Hours: Fridays, 9 am to 11 am

Office of the Tax Assessor

The assessor occupies a unique position within the framework of local government. Assessors, though selected and appointed by municipal officials, are public officers whose duties are imposed by and defined in state law. When assessing property for taxation, the assessor performs a governmental function as an agent of the Legislature. The assessor is subject to certain local requirements and to supervision at both the county and state levels of government.

New Jersey's real property tax is an ad valorem or "according to value" tax. This means that each person pays tax based on the value of the property he or she owns.

Please see the New Jersey Homeowner's Guide to Property Taxes (below) or the Division of Taxation's How Property is Valued Brochure for more information.

Important Dates

January 10

Tax list for current year finalized

February 1

Notice of Assessment mailed to all taxpayers

See Above Notice

Deadline for filing tax appeals

Guide to Tax Appeals

August 1

Farmland assessment applications due

October 25

Added assessment bills mailed out-- PAYMENT MUST BE RECEIVED BY NOVEMBER 1st

November 1

Tax-exempt applicants must file their I.S. or F.S. form

December 1

Appeals of Added and Omitted Assessments due



Deerfield Township Property Tax Information

In New Jersey, municipalities, schools, and counties set their own budgets independent of each other. A common misunderstanding is the township has a say in the school or county budget--we do not. However, by law we must collect all property taxes budgeted by the schools and the county--they do not have their own tax collectors. We must collect in taxes what they tell us to collect.

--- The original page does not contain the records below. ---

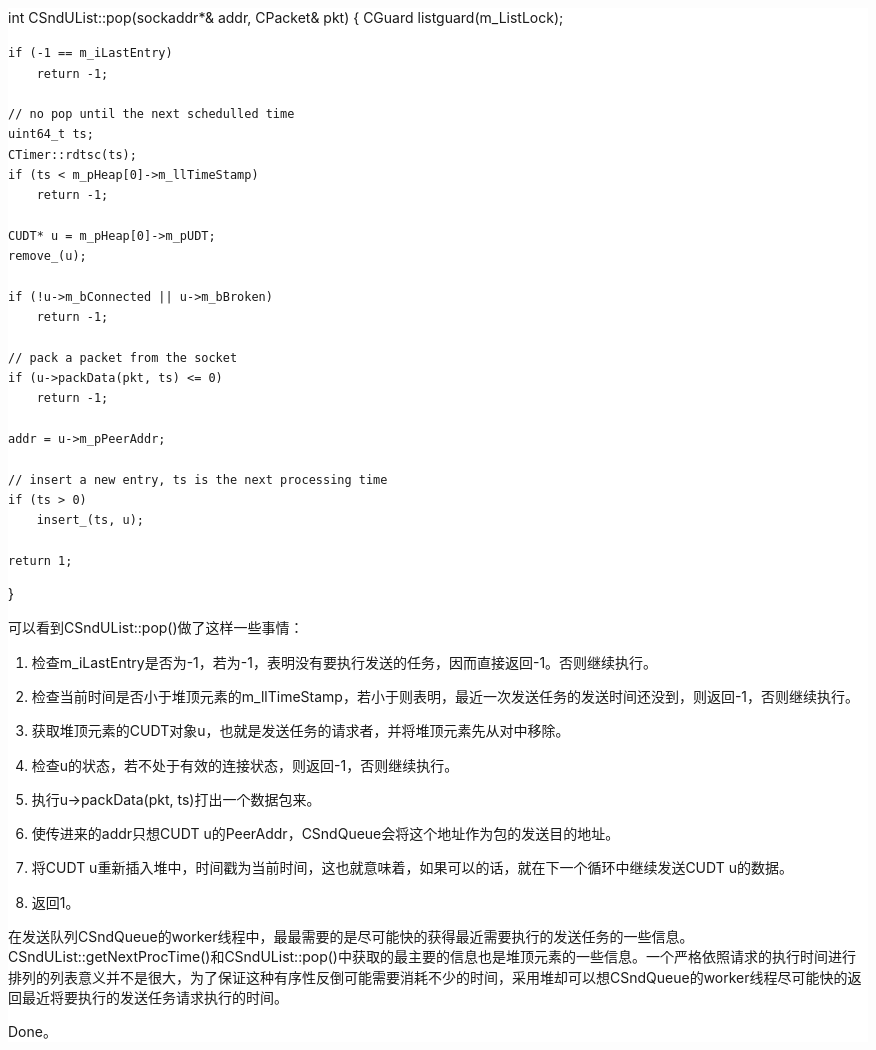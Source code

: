 int CSndUList::pop(sockaddr*& addr, CPacket& pkt) {
    CGuard listguard(m_ListLock);

    if (-1 == m_iLastEntry)
        return -1;

    // no pop until the next schedulled time
    uint64_t ts;
    CTimer::rdtsc(ts);
    if (ts < m_pHeap[0]->m_llTimeStamp)
        return -1;

    CUDT* u = m_pHeap[0]->m_pUDT;
    remove_(u);

    if (!u->m_bConnected || u->m_bBroken)
        return -1;

    // pack a packet from the socket
    if (u->packData(pkt, ts) <= 0)
        return -1;

    addr = u->m_pPeerAddr;

    // insert a new entry, ts is the next processing time
    if (ts > 0)
        insert_(ts, u);

    return 1;
}

可以看到CSndUList::pop()做了这样一些事情：

1. 检查m_iLastEntry是否为-1，若为-1，表明没有要执行发送的任务，因而直接返回-1。否则继续执行。

2. 检查当前时间是否小于堆顶元素的m_llTimeStamp，若小于则表明，最近一次发送任务的发送时间还没到，则返回-1，否则继续执行。

3. 获取堆顶元素的CUDT对象u，也就是发送任务的请求者，并将堆顶元素先从对中移除。

4. 检查u的状态，若不处于有效的连接状态，则返回-1，否则继续执行。

5. 执行u->packData(pkt, ts)打出一个数据包来。

6. 使传进来的addr只想CUDT u的PeerAddr，CSndQueue会将这个地址作为包的发送目的地址。

7. 将CUDT u重新插入堆中，时间戳为当前时间，这也就意味着，如果可以的话，就在下一个循环中继续发送CUDT u的数据。

8. 返回1。

在发送队列CSndQueue的worker线程中，最最需要的是尽可能快的获得最近需要执行的发送任务的一些信息。CSndUList::getNextProcTime()和CSndUList::pop()中获取的最主要的信息也是堆顶元素的一些信息。一个严格依照请求的执行时间进行排列的列表意义并不是很大，为了保证这种有序性反倒可能需要消耗不少的时间，采用堆却可以想CSndQueue的worker线程尽可能快的返回最近将要执行的发送任务请求执行的时间。

Done。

All property tax money for use by the municipality, the schools, and the county are collected by the municipality through the township Tax Collector. Once collected, the township is required by law to forward the budgeted amount to the schools and county. We cannot withhold their money.

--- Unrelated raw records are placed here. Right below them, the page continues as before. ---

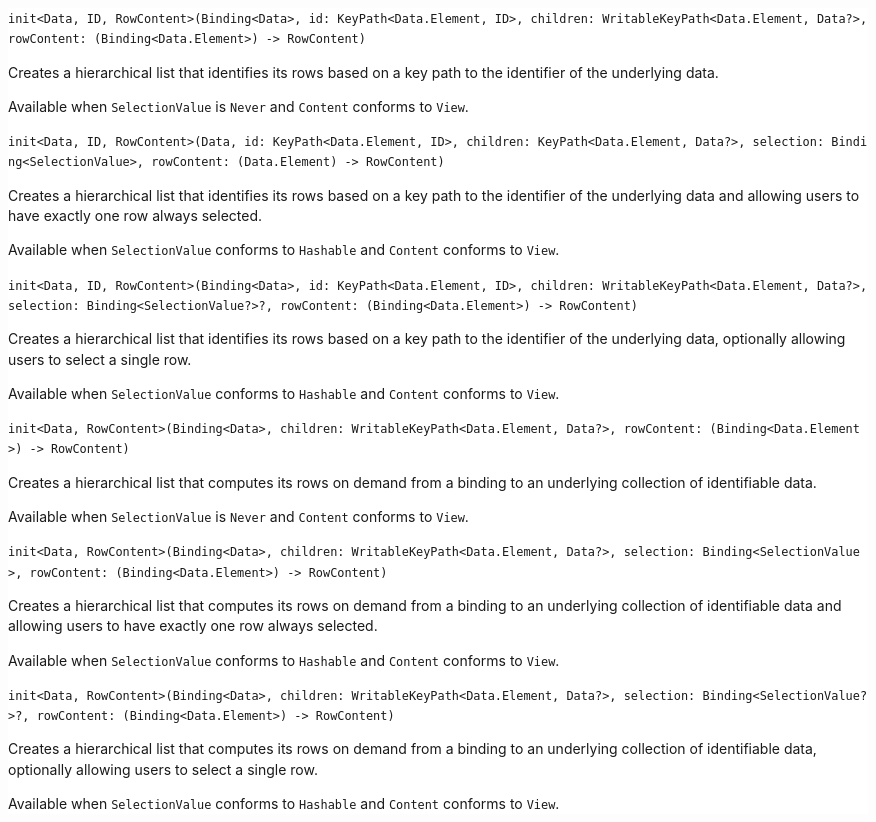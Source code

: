 `init<Data, ID, RowContent>(Binding<Data>, id: KeyPath<Data.Element, ID>,
children: WritableKeyPath<Data.Element, Data?>, rowContent:
(Binding<Data.Element>) -> RowContent)`

Creates a hierarchical list that identifies its rows based on a key path to
the identifier of the underlying data.

Available when `SelectionValue` is `Never` and `Content` conforms to `View`.

`init<Data, ID, RowContent>(Data, id: KeyPath<Data.Element, ID>, children:
KeyPath<Data.Element, Data?>, selection: Binding<SelectionValue>, rowContent:
(Data.Element) -> RowContent)`

Creates a hierarchical list that identifies its rows based on a key path to
the identifier of the underlying data and allowing users to have exactly one
row always selected.

Available when `SelectionValue` conforms to `Hashable` and `Content` conforms
to `View`.

`init<Data, ID, RowContent>(Binding<Data>, id: KeyPath<Data.Element, ID>,
children: WritableKeyPath<Data.Element, Data?>, selection:
Binding<SelectionValue?>?, rowContent: (Binding<Data.Element>) -> RowContent)`

Creates a hierarchical list that identifies its rows based on a key path to
the identifier of the underlying data, optionally allowing users to select a
single row.

Available when `SelectionValue` conforms to `Hashable` and `Content` conforms
to `View`.

`init<Data, RowContent>(Binding<Data>, children: WritableKeyPath<Data.Element,
Data?>, rowContent: (Binding<Data.Element>) -> RowContent)`

Creates a hierarchical list that computes its rows on demand from a binding to
an underlying collection of identifiable data.

Available when `SelectionValue` is `Never` and `Content` conforms to `View`.

`init<Data, RowContent>(Binding<Data>, children: WritableKeyPath<Data.Element,
Data?>, selection: Binding<SelectionValue>, rowContent:
(Binding<Data.Element>) -> RowContent)`

Creates a hierarchical list that computes its rows on demand from a binding to
an underlying collection of identifiable data and allowing users to have
exactly one row always selected.

Available when `SelectionValue` conforms to `Hashable` and `Content` conforms
to `View`.

`init<Data, RowContent>(Binding<Data>, children: WritableKeyPath<Data.Element,
Data?>, selection: Binding<SelectionValue?>?, rowContent:
(Binding<Data.Element>) -> RowContent)`

Creates a hierarchical list that computes its rows on demand from a binding to
an underlying collection of identifiable data, optionally allowing users to
select a single row.

Available when `SelectionValue` conforms to `Hashable` and `Content` conforms
to `View`.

Of the property tax money the township collected in 2020:

the schools received: 62.2%

the county received: 35.3%

the township kept: 2.5%

Of all the property tax money you send to the township, we give 97.5% to other government agencies.

To put it another way, for every $100 of property tax money the township receives, we keep $2.50 for our operations.

That makes us the 4th lowest in the state!!

(The first three towns are all at 0%. Lower Alloways Creek as the nuclear generating station pay all their municipal taxes, Washington Township, Burlington County has the largest amount of state protected land for which they receive a large amount of state money to offset their hosting cost, and Walpack, Sussex County has 11 residents. Deerfield Township is also the only one of those towns that has a part-time career fire/EMS service.)

The schools and county hold public budget meetings just as the township does.